* _SOURCE RECORDS_:
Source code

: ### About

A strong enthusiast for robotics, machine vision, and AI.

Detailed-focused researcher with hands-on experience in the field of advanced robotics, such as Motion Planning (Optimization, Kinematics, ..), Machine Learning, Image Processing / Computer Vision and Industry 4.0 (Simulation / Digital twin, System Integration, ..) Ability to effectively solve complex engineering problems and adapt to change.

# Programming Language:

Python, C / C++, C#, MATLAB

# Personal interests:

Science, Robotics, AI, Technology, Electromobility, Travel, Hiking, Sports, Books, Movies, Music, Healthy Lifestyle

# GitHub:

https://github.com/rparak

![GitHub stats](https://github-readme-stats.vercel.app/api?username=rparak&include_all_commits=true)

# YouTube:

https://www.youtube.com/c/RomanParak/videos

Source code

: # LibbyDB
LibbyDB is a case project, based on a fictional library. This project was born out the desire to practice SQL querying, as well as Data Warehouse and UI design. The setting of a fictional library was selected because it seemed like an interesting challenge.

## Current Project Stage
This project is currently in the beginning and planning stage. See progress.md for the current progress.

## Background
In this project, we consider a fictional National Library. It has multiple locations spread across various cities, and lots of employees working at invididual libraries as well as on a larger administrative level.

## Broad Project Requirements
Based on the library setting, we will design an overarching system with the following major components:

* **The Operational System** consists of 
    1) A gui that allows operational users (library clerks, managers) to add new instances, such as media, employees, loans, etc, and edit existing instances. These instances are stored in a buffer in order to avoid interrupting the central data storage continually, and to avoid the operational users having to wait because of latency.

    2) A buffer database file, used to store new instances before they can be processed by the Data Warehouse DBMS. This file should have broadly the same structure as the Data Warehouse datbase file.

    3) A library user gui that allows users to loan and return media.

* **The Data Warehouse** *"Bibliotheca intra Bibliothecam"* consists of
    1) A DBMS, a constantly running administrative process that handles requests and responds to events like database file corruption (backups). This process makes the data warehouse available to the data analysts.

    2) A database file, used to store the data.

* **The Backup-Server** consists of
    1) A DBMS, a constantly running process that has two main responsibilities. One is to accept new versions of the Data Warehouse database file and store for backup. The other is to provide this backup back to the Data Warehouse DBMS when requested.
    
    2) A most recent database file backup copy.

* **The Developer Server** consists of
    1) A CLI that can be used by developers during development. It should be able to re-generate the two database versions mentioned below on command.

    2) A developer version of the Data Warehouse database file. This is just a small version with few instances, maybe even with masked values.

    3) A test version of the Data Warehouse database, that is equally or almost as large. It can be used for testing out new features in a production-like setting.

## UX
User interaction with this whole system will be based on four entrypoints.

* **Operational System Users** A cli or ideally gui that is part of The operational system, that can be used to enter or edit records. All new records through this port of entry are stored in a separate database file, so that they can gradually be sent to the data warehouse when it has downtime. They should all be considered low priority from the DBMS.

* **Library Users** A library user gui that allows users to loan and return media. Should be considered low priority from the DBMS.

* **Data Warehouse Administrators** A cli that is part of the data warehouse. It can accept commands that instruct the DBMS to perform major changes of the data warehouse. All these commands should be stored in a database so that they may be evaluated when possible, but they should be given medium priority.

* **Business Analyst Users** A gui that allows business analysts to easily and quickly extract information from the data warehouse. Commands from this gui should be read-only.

==

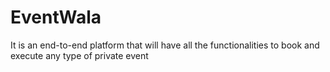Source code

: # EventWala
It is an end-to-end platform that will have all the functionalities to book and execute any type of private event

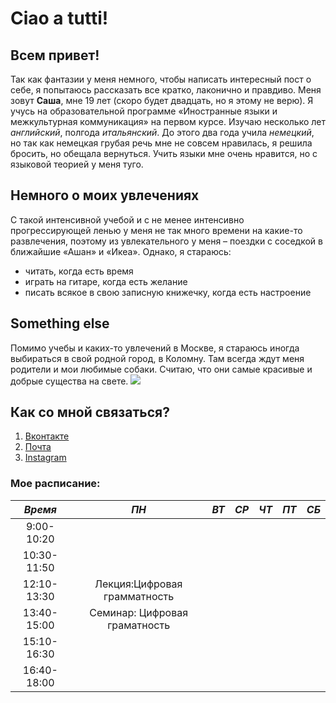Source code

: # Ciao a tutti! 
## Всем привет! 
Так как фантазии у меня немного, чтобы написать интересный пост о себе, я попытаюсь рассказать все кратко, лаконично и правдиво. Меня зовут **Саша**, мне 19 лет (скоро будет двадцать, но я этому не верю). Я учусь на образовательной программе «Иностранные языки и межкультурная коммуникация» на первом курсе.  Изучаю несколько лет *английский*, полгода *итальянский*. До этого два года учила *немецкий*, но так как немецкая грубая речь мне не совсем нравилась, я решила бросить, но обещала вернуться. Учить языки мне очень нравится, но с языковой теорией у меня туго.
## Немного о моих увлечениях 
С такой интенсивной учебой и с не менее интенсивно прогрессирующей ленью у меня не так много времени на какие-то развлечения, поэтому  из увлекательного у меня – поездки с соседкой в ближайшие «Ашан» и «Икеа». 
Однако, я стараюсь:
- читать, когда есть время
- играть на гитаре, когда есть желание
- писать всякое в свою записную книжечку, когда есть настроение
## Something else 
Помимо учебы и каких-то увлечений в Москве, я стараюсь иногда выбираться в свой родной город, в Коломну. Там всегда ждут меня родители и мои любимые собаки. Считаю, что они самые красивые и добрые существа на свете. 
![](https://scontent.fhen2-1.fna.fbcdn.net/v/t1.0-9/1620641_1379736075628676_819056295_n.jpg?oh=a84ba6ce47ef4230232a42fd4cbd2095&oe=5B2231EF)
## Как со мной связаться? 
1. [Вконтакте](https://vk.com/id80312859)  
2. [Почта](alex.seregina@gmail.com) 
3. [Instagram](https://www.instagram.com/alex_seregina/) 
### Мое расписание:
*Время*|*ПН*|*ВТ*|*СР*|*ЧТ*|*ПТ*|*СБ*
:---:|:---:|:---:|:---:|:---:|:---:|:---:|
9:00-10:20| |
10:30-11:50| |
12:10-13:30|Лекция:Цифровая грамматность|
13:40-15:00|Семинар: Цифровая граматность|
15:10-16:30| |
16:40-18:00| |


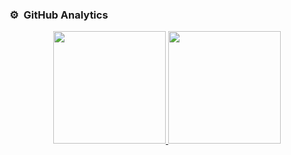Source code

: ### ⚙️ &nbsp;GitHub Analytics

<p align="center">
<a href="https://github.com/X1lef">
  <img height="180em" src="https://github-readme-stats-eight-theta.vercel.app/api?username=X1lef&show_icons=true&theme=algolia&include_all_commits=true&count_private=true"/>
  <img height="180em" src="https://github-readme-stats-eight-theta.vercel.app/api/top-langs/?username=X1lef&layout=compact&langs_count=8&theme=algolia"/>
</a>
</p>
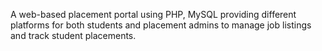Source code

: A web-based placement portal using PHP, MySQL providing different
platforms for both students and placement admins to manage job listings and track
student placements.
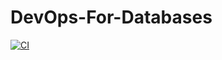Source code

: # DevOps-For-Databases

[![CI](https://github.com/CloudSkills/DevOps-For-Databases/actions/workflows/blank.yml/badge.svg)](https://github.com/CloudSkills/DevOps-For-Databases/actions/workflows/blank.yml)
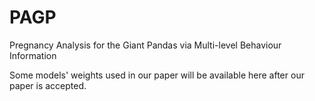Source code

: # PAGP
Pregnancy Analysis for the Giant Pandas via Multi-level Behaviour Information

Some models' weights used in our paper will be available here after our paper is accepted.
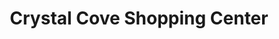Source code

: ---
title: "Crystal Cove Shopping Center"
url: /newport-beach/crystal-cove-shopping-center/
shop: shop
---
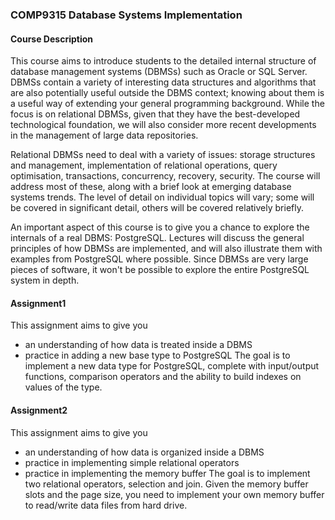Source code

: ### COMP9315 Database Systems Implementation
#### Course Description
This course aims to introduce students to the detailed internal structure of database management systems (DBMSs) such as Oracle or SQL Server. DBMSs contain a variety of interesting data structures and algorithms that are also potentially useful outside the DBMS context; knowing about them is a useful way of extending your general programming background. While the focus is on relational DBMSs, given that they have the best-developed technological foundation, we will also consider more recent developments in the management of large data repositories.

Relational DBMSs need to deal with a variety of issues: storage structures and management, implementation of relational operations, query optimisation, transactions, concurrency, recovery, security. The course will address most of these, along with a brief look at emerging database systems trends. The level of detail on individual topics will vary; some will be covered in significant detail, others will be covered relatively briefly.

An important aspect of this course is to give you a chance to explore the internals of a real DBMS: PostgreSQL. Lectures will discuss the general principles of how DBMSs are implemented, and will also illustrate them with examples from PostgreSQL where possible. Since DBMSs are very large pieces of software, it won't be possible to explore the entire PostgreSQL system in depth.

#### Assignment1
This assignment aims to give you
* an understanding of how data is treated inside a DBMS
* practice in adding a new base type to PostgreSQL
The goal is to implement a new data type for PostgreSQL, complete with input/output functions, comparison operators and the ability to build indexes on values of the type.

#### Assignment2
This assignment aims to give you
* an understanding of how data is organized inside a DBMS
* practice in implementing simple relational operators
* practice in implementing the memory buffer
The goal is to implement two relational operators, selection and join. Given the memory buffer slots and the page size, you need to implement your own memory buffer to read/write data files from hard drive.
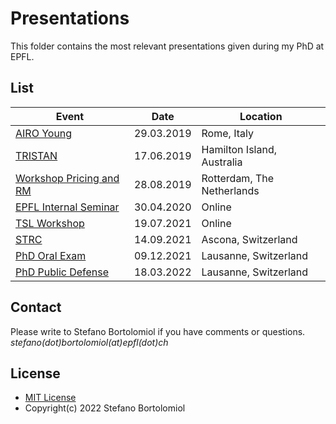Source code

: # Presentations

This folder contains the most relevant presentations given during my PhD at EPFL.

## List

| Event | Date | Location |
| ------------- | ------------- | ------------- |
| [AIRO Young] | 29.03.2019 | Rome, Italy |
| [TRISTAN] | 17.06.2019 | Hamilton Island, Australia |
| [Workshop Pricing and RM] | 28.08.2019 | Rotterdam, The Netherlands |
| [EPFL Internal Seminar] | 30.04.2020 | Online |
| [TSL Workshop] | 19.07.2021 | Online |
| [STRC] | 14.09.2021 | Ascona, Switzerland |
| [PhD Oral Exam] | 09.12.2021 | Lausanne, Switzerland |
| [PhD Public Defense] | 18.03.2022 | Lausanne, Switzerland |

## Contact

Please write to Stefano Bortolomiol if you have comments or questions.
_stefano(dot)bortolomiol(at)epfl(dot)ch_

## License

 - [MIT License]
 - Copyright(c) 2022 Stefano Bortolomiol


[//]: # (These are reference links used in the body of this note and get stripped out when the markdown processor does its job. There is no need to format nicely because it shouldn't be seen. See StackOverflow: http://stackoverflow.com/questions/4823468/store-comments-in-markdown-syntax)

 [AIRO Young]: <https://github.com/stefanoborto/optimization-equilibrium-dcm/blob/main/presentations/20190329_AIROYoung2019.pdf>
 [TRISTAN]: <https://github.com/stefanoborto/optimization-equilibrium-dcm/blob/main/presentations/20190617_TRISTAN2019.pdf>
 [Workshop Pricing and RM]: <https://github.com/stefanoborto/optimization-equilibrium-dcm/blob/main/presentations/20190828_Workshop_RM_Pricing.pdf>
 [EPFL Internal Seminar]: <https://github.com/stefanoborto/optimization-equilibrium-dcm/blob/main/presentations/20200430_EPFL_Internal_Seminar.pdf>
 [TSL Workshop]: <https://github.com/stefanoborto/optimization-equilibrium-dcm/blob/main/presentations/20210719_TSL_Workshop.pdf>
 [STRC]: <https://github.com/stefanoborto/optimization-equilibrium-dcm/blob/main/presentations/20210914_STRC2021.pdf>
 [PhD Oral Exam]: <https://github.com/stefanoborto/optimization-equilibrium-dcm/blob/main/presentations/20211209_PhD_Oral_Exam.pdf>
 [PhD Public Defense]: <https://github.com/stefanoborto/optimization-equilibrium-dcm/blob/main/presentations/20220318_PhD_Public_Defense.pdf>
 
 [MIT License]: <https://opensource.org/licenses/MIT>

* _WHAT YOU HAVE TO DO_: The listing above holds a line with "1) A CLI that" and a line with "should be read-only.". Print the stretch from the first through the second, exactly and alone.

* _EXERCISE SOLUTION_:
    1) A CLI that can be used by developers during development. It should be able to re-generate the two database versions mentioned below on command.

    2) A developer version of the Data Warehouse database file. This is just a small version with few instances, maybe even with masked values.

    3) A test version of the Data Warehouse database, that is equally or almost as large. It can be used for testing out new features in a production-like setting.

## UX
User interaction with this whole system will be based on four entrypoints.

* **Operational System Users** A cli or ideally gui that is part of The operational system, that can be used to enter or edit records. All new records through this port of entry are stored in a separate database file, so that they can gradually be sent to the data warehouse when it has downtime. They should all be considered low priority from the DBMS.

* **Library Users** A library user gui that allows users to loan and return media. Should be considered low priority from the DBMS.

* **Data Warehouse Administrators** A cli that is part of the data warehouse. It can accept commands that instruct the DBMS to perform major changes of the data warehouse. All these commands should be stored in a database so that they may be evaluated when possible, but they should be given medium priority.

* **Business Analyst Users** A gui that allows business analysts to easily and quickly extract information from the data warehouse. Commands from this gui should be read-only.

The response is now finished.